Parametrization#
One of the most powerful features of the workflow is the ability to parametrize and tune its execution. Each sub-workflow (PH and ML) constrains a small set of locations where run parameters can be specified.
Input.yml files#
These files, placed within the workflow
folders of each sub-workflow, contain the pure MadMiner parameters,
as those values are directly injected into MadMiner Python invocations. These files are loaded upon the launch of
a Makefile
command, so there is no need to rebuild the workflow Docker image upon change.
They are grouped by the workflow step in which they get injected, although the specification of a certain parameter value on one step, may affect the definition of a different parameter in another step further-down the process.
For the full documentation about what these parameters represent, and what values can they take, please, visit the MadMiner documentation.
Makefile rules#
When running locally, via Yadage, there is a small set of parameters being defined at the Makefile
level.
These parameters can be found within the yadage-run
Makefile rule, and they affect either one of the sub-workflows:
In the case of the Physics sub-workflow:
input_file
: path to the input.yml file to use.num_procs_per_job
: number of parallel processes for the collision event generation.

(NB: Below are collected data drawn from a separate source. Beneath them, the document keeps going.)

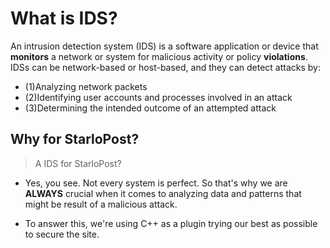 # What is IDS?

An intrusion detection system (IDS) is a software application or device that **monitors** a network or system for malicious activity or policy **violations**. IDSs can be network-based or host-based, and they can detect attacks by:

* (1)Analyzing network packets
* (2)Identifying user accounts and processes involved in an attack
* (3)Determining the intended outcome of an attempted attack

## Why for StarloPost?

> A IDS for StarloPost?

* Yes, you see. Not every system is perfect. So that's why we are **ALWAYS** crucial when it comes to analyzing data and patterns that might be result of a malicious attack.

* To answer this, we're using C++ as a plugin trying our best as possible to secure the site.
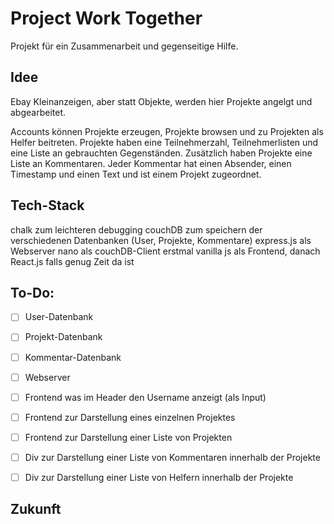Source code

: # Project Work Together

Projekt für ein Zusammenarbeit und gegenseitige Hilfe.

## Idee

Ebay Kleinanzeigen, aber statt Objekte, werden hier Projekte angelgt und abgearbeitet.

Accounts können Projekte erzeugen, Projekte browsen und zu Projekten als Helfer beitreten.
Projekte haben eine Teilnehmerzahl, Teilnehmerlisten und eine Liste an gebrauchten Gegenständen.
Zusätzlich haben Projekte eine Liste an Kommentaren.
Jeder Kommentar hat einen Absender, einen Timestamp und einen Text und ist einem Projekt zugeordnet.

## Tech-Stack
chalk zum leichteren debugging
couchDB zum speichern der verschiedenen Datenbanken (User, Projekte, Kommentare)
express.js als Webserver
nano als couchDB-Client
erstmal vanilla js als Frontend, danach React.js falls genug Zeit da ist

## To-Do:
- [ ] User-Datenbank
- [ ] Projekt-Datenbank
- [ ] Kommentar-Datenbank
- [ ] Webserver
- [ ] Frontend was im Header den Username anzeigt (als Input)
- [ ] Frontend zur Darstellung eines einzelnen Projektes 
- [ ] Frontend zur Darstellung einer Liste von Projekten

- [ ] Div zur Darstellung einer Liste von Kommentaren innerhalb der Projekte
- [ ] Div zur Darstellung einer Liste von Helfern innerhalb der Projekte

## Zukunft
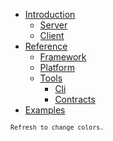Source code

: <!-- docs/_sidebar.md -->


* [Introduction](/main.md)
    * [Server](introduction/server.md)
    * [Client](introduction/client.md)
* [Reference](documentation/main.md)
    * [Framework](modules/framework/main.md)
    * [Platform](modules/platform/main.md)
    * [Tools](modules/tools/main.md)
        * [Cli](modules/tools/cli/README.md)
        * [Contracts](modules/tools/contracts/README.md)
* [Examples](examples/index.md)

<!-- 
* [Client](https://www.npmjs.com/package/@methodus/client)
* [Contracts](https://www.npmjs.com/package/@methodus/contracts)
* [Data](https://www.npmjs.com/package/@methodus/data)
* [Describe plugin](https://www.npmjs.com/package/@methodus/describe) -->

<small>`Refresh to change colors.`<small>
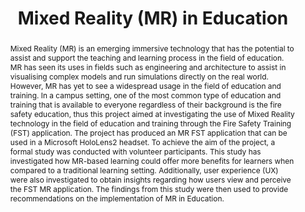 ---
title: 'Mixed Reality (MR) in Education'
authors: "Joseph M. THENARA, Supervised by Dr Boon Giin Lee"
publishedAt: '2022-04-25'
publisher: 'University of Nottingham'
description: 'Mixed Reality (MR) enhances education by aiding visualisation in fields like engineering. This project explored MR in fire safety training via a Microsoft HoloLens2 app. A study with volunteers compared MR-based learning to traditional methods, assessed user experience, and offered recommendations for MR in education.'
tags: "Mixed Reality, Unity"
award: "Distinguished Final Year Project Award"
abstract: "Mixed Reality (MR) is an emerging immersive technology that has the potential to assist and support the teaching and learning process in the field of education. MR has seen its uses in fields such as engineering and architecture to assist in visualising complex models and run simulations directly on the real world. However, MR has yet to see a widespread usage in the field of education and training. In a campus setting, one of the most common type of education and training that is available to everyone regardless of their background is the fire safety education, thus this project aimed at investigating the use of Mixed Reality technology in the field of education and training through the Fire Safety Training (FST) application. The project has produced an MR FST application that can be used in a Microsoft HoloLens2 headset. To achieve the aim of the project, a formal study was conducted with volunteer participants. This study has investigated how MR-based learning could offer more benefits for learners when compared to a traditional learning setting. Additionally, user experience (UX) were also investigated to obtain insights regarding how users view and perceive the FST MR application. The findings from this study were then used to provide recommendations on the implementation of MR in Education."
type: "Undergraduate Dissertation"
email: "josephthenara@outlook.com"
---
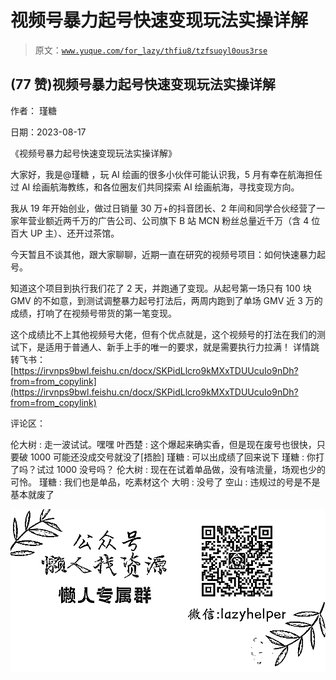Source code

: # 视频号暴力起号快速变现玩法实操详解

> 原文：[`www.yuque.com/for_lazy/thfiu8/tzfsuoyl0ous3rse`](https://www.yuque.com/for_lazy/thfiu8/tzfsuoyl0ous3rse)



## (77 赞)视频号暴力起号快速变现玩法实操详解 

作者： 瑾糖 

日期：2023-08-17 

《视频号暴力起号快速变现玩法实操详解》 

大家好，我是@瑾糖 ，玩 AI 绘画的很多小伙伴可能认识我，5 月有幸在航海担任过 AI 绘画航海教练，和各位圈友们共同探索 AI 绘画航海，寻找变现方向。 

我从 19 年开始创业，做过日销量 30 万+的抖音团长、2 年间和同学合伙经营了一家年营业额近两千万的广告公司、公司旗下 B 站 MCN 粉丝总量近千万（含 4 位百大 UP 主）、还开过茶馆。 

今天暂且不谈其他，跟大家聊聊，近期一直在研究的视频号项目：如何快速暴力起号。 

知道这个项目到执行我们花了 2 天，并跑通了变现。从起号第一场只有 100 块 GMV 的不如意，到测试调整暴力起号打法后，两周内跑到了单场 GMV 近 3 万的成绩，打响了在视频号带货的第一笔变现。 

这个成绩比不上其他视频号大佬，但有个优点就是，这个视频号的打法在我们的测试下，是适用于普通人、新手上手的唯一的要求，就是需要执行力拉满！ 详情跳转飞书：[https://irvnps9bwl.feishu.cn/docx/SKPidLlcro9kMXxTDUUcuIo9nDh?from=from_copylink](https://irvnps9bwl.feishu.cn/docx/SKPidLlcro9kMXxTDUUcuIo9nDh?from=from_copylink) 

评论区： 

伦大树 : 走一波试试。嘿嘿 叶西楚 : 这个爆起来确实香，但是现在废号也很快，只要破 1000 可能还没成交号就没了[捂脸] 瑾糖 : 可以出成绩了回来说下 瑾糖 : 你打了吗？试过 1000 没号吗？ 伦大树 : 现在在试着单品做，没有啥流量，场观也少的可怜。 瑾糖 : 我们也是单品，吃素材这个 大明 : 没号了 空山 : 违规过的号是不是基本就废了 

![](img/894d30a529e7c37bcd3392323c99941c.png)  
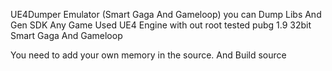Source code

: UE4Dumper Emulator (Smart Gaga And Gameloop)
you can Dump Libs And Gen SDK Any Game Used UE4 Engine with out root
tested pubg 1.9 32bit Smart Gaga And Gameloop

You need to add your own memory in the source. And Build source
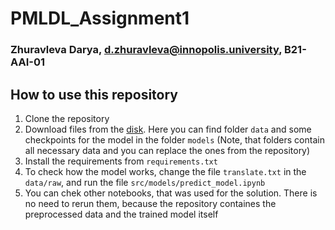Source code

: # PMLDL_Assignment1

### Zhuravleva Darya, d.zhuravleva@innopolis.university, B21-AAI-01

## How to use this repository
1. Clone the repository
2. Download files from the [disk](https://drive.google.com/drive/folders/1GPZRpFVwF0dMWSBfomuqm7UJdTE0cA3W?usp=sharing). Here you can find folder `data` and some checkpoints for the model in the folder `models` (Note, that folders contain all necessary data and you can replace the ones from the repository)
3. Install the requirements from `requirements.txt`
4. To check how the model works, change the file `translate.txt` in the `data/raw`, and run the file `src/models/predict_model.ipynb`
5. You can chek other notebooks, that was used for the solution. There is no need to rerun them, because the repository containes the preprocessed data and the trained model itself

In the case of the ML sub-workflow:
data_file
: path to the Physics sub-workflow events generated file.input_file
: path to the input.yml file to use.mlflow_args_s
: arguments to override the default sampling values.mlflow_args_t
: arguments to override the default training values.mlflow_args_e
: arguments to override the default evaluation values.
In order to override the default MLFlow-specific arguments (specified on the MLproject file),
change the mlflow_args_
parameters. For example, to override the MLFlow parameters of the sampling step:
yadage-run:
@yadage-run ... \
-p ... \
-p mlflow_args_s="test_split=0.5 nuisance_flag=0" \
-p ...
Reana.yml file#
When running the workflow on REANA (which is only available for the complete workflow), the same parameters that are
made available over the yadage-run
Makefile rule, are made available on the reana.yml
file within the
reana folder.
However, it is important to understand that some of these parameters (i.e. mlflow_server
and mlflow_user
),
are directly provided by the reana-run
Makefile rule, and must not be filled within the reana.yml
file.
In short, they must be left empty.